In summary, this retrospective study provides indication that there are potential genomic predictors of response to TTFields treatment of patients with GB. As GB is the most common tumor type for which this technology is in widespread use at the current time, our finding that the combination of NF1 mutation, EGFR wild type, and PIK3CA wild type, formulated as a MSS, may be predictive of heightened response to TTFields warrants further investigation, including inclusion as a correlative biomarker in large-scale prospective clinical trials that will be even more robust in the era of more widespread use of TTFields and also comprehensive genomic profiling.

Funding

This research study was performed independently of and did not receive funding from the device manufacturer, Novocure.

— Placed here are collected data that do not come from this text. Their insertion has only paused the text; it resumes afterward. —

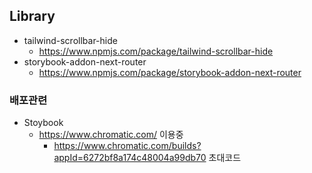 ## Library

 - tailwind-scrollbar-hide
   - https://www.npmjs.com/package/tailwind-scrollbar-hide 
 - storybook-addon-next-router
   - https://www.npmjs.com/package/storybook-addon-next-router


### 배포관련
 - Stoybook
   - https://www.chromatic.com/ 이용중
     - https://www.chromatic.com/builds?appId=6272bf8a174c48004a99db70 초대코드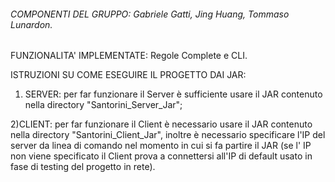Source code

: ###### COMPONENTI DEL GRUPPO: Gabriele Gatti, Jing Huang, Tommaso Lunardon.
FUNZIONALITA' IMPLEMENTATE: Regole Complete e CLI.

ISTRUZIONI SU COME ESEGUIRE IL PROGETTO DAI JAR: 

1) SERVER: per far funzionare il Server è sufficiente usare il JAR contenuto nella directory "Santorini_Server_Jar";


2)CLIENT: per far funzionare il Client è necessario usare il JAR contenuto nella directory "Santorini_Client_Jar", inoltre è necessario specificare l'IP del server da linea di comando nel momento in cui si fa partire il JAR (se l' IP non viene specificato il Client prova a connettersi all'IP di default usato in fase di testing del progetto in rete).
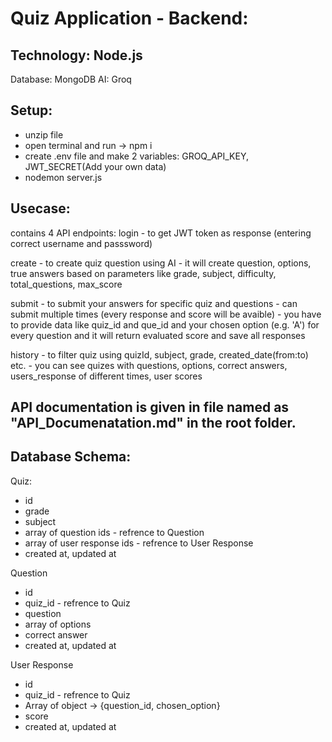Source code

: # Quiz Application - Backend:

## Technology: Node.js
Database: MongoDB
AI: Groq

## Setup:
- unzip file
- open terminal and run -> npm i
- create .env file and make 2 variables: GROQ_API_KEY, JWT_SECRET(Add your own data) 
- nodemon server.js 

## Usecase:
contains 4 API endpoints:
login - to get JWT token as response (entering correct username and passsword)

create - to create quiz question using AI
       - it will create question, options, true answers based on parameters like grade, subject, difficulty, total_questions, max_score 

submit - to submit your answers for specific quiz and questions
       - can submit multiple times (every response and score will be avaible)
       - you have to provide data like quiz_id and que_id and your chosen option (e.g. 'A')
       for every question and it will return evaluated score and save all responses

history - to filter quiz using quizId, subject, grade, created_date(from:to) etc.
        - you can see quizes with questions, options, correct answers, users_response of different times, user scores

## API documentation is given in file named as "API_Documenatation.md" in the root folder.

## Database Schema:

Quiz:
- id
- grade
- subject
- array of question ids - refrence to Question
- array of user response ids - refrence to User Response
- created at, updated at

Question
- id
- quiz_id - refrence to Quiz
- question
- array of options
- correct answer
- created at, updated at


User Response

- id
- quiz_id - refrence to Quiz
- Array of object -> {question_id, chosen_option}
- score
- created at, updated at


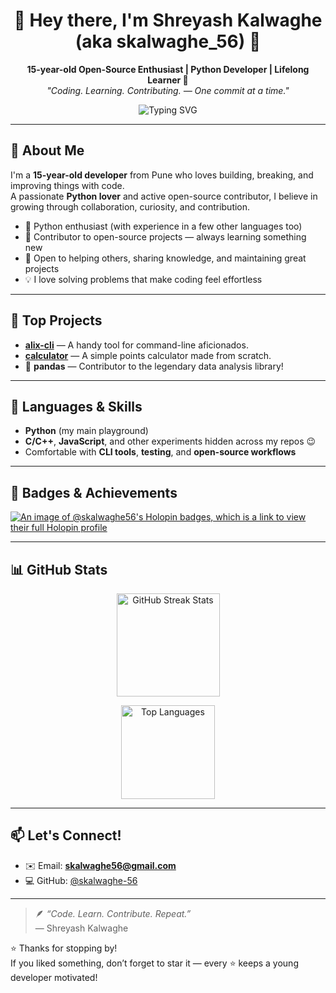 <h1 align="center">🌟 Hey there, I'm <b>Shreyash Kalwaghe</b> (aka skalwaghe_56) 👋</h1>
<p align="center">
  <b>15-year-old Open-Source Enthusiast | Python Developer | Lifelong Learner 🚀</b><br>
  <i>"Coding. Learning. Contributing. — One commit at a time."</i>
</p>

<p align="center">
  <img src="https://readme-typing-svg.herokuapp.com?font=Fira+Code&weight=600&size=20&duration=2500&pause=1000&color=00F5C8&center=true&vCenter=true&width=650&lines=Building+the+Future,+One+Commit+at+a+Time+⚡;15+and+Already+Shipping+Ideas+🚀;Turning+Dreams+into+Code+💻;Creating+Impact,+Not+Just+Projects+🌍;Disrupting+the+Ordinary+with+Extraordinary+Code+🔥" alt="Typing SVG" />
</p>

---

## 🚀 About Me
I'm a **15-year-old developer** from Pune who loves building, breaking, and improving things with code.  
A passionate **Python lover** and active open-source contributor, I believe in growing through collaboration, curiosity, and contribution.  

- 🐍 Python enthusiast (with experience in a few other languages too)  
- 🧩 Contributor to open-source projects — always learning something new  
- 💬 Open to helping others, sharing knowledge, and maintaining great projects  
- 💡 I love solving problems that make coding feel effortless  

---

## 🌟 Top Projects
- **[alix-cli](https://github.com/TheDevOpsBlueprint/alix-cli)** — A handy tool for command-line aficionados.  
- **[calculator](https://arcadepointspro.vercel.app)** — A simple points calculator made from scratch.
- 🐼 **pandas** — Contributor to the legendary data analysis library!  

---

## 🧠 Languages & Skills
- **Python** (my main playground)  
- **C/C++**, **JavaScript**, and other experiments hidden across my repos 😉  
- Comfortable with **CLI tools**, **testing**, and **open-source workflows**  

---

## 🏅 Badges & Achievements
[![An image of @skalwaghe56's Holopin badges, which is a link to view their full Holopin profile](https://holopin.me/skalwaghe56)](https://holopin.io/@skalwaghe56)

---

## 📊 GitHub Stats

<p align="center">
  <picture>
    <source 
      srcset="https://github-readme-streak-stats.herokuapp.com?user=skalwaghe-56&theme=tokyonight"
      media="(prefers-color-scheme: dark)" />
    <source 
      srcset="https://github-readme-streak-stats.herokuapp.com?user=skalwaghe-56&theme=default"
      media="(prefers-color-scheme: light)" />
    <img src="https://github-readme-streak-stats.herokuapp.com?user=skalwaghe-56" height="165" alt="GitHub Streak Stats" />
  </picture>
</p>

<p align="center">
  <picture>
    <source 
      srcset="https://github-readme-stats.vercel.app/api/top-langs/?username=skalwaghe-56&layout=compact&theme=tokyonight"
      media="(prefers-color-scheme: dark)" />
    <source 
      srcset="https://github-readme-stats.vercel.app/api/top-langs/?username=skalwaghe-56&layout=compact&theme=default"
      media="(prefers-color-scheme: light)" />
    <img src="https://github-readme-stats.vercel.app/api/top-langs/?username=skalwaghe-56&layout=compact" height="150" alt="Top Languages" />
  </picture>
</p>

---

## 📫 Let's Connect!
- ✉️ Email: **skalwaghe56@gmail.com**  
- 💻 GitHub: [@skalwaghe-56](https://github.com/skalwaghe-56)  

---

> 🪶 *“Code. Learn. Contribute. Repeat.”*  
> — Shreyash Kalwaghe  

⭐ Thanks for stopping by!  
If you liked something, don’t forget to star it — every ⭐ keeps a young developer motivated!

Conflict of interest statement. S.K. reports honoraria from Gerson Lehrman Group; Institutional Principal Investigator for clinical trials sponsored by Novocure, xCures, JLF foundation, Chimerix, Boehringer Ingelheim, Lilly, Daiichi Sankyo, Oblato, Spectrum. Institutional Principal Investigator for clinical trials sponsored by Caris Life Sciences Precision Oncology Alliance (unpaid). A.S. reports honoraria from Gerson Lehrman Group, Cardinal Health, and Curio Science; and honoraria from speakers’ bureau from Bristol Myers Squibb, Bayer, and Novocure. Travel expenses were previously provided by Novocure. Institutional Principal Investigator for clinical trials sponsored by Novocure, Bristol Myers Squibb, Exelixis, Kura Oncology, Oncoceutics, Chimerix. Institutional Principal Investigator for clinical trials sponsored by Caris Life Sciences Precision Oncology Alliance (unpaid). E.L. reports research grants from the American Association for Cancer Research (AACR-Novocure Tumor-Treating Fields Research Award, Grant Number 19-60-62-LOU) and the Minnesota Ovarian Cancer Alliance; honorarium and travel expenses for a research talk at GlaxoSmithKline in 2016; honoraria and travel expenses for laboratory-based research talks and equipment for laboratory-based research, Novocure, LLC, 2018-present; honorarium for panel discussion organized by Antidote Education for a CME module on diagnostics and treatment of HER2+ gastric and colorectal cancers, funded by Daiichi Sankyo, 2021 (honorarium donated to laboratory); consultant, NomoCan Pharmaceuticals (unpaid); Scientific Advisory Board Member, Minnetronix, LLC, 2018-present (unpaid); consultant and speaker honorarium, Boston Scientific, USA, 2019. Institutional Principal Investigator for clinical trials sponsored by Celgene, Novocure, Intima Biosciences, and the National Cancer Institute, and University of Minnesota membership in the Caris Life Sciences Precision Oncology Alliance (unpaid). The other authors report no conflicts of interest.

Authorship statement. Conception of study: M.P. and J.X. Identification of patients for tumor analysis: M.P., S.M., M.S., S.K., A.A., H.N., and A.S. Data analysis and writing the initial drafts of the manuscript: M.P., J.X., and EL. Review, editing, and approval of the final form of the manuscript for publication: all authors.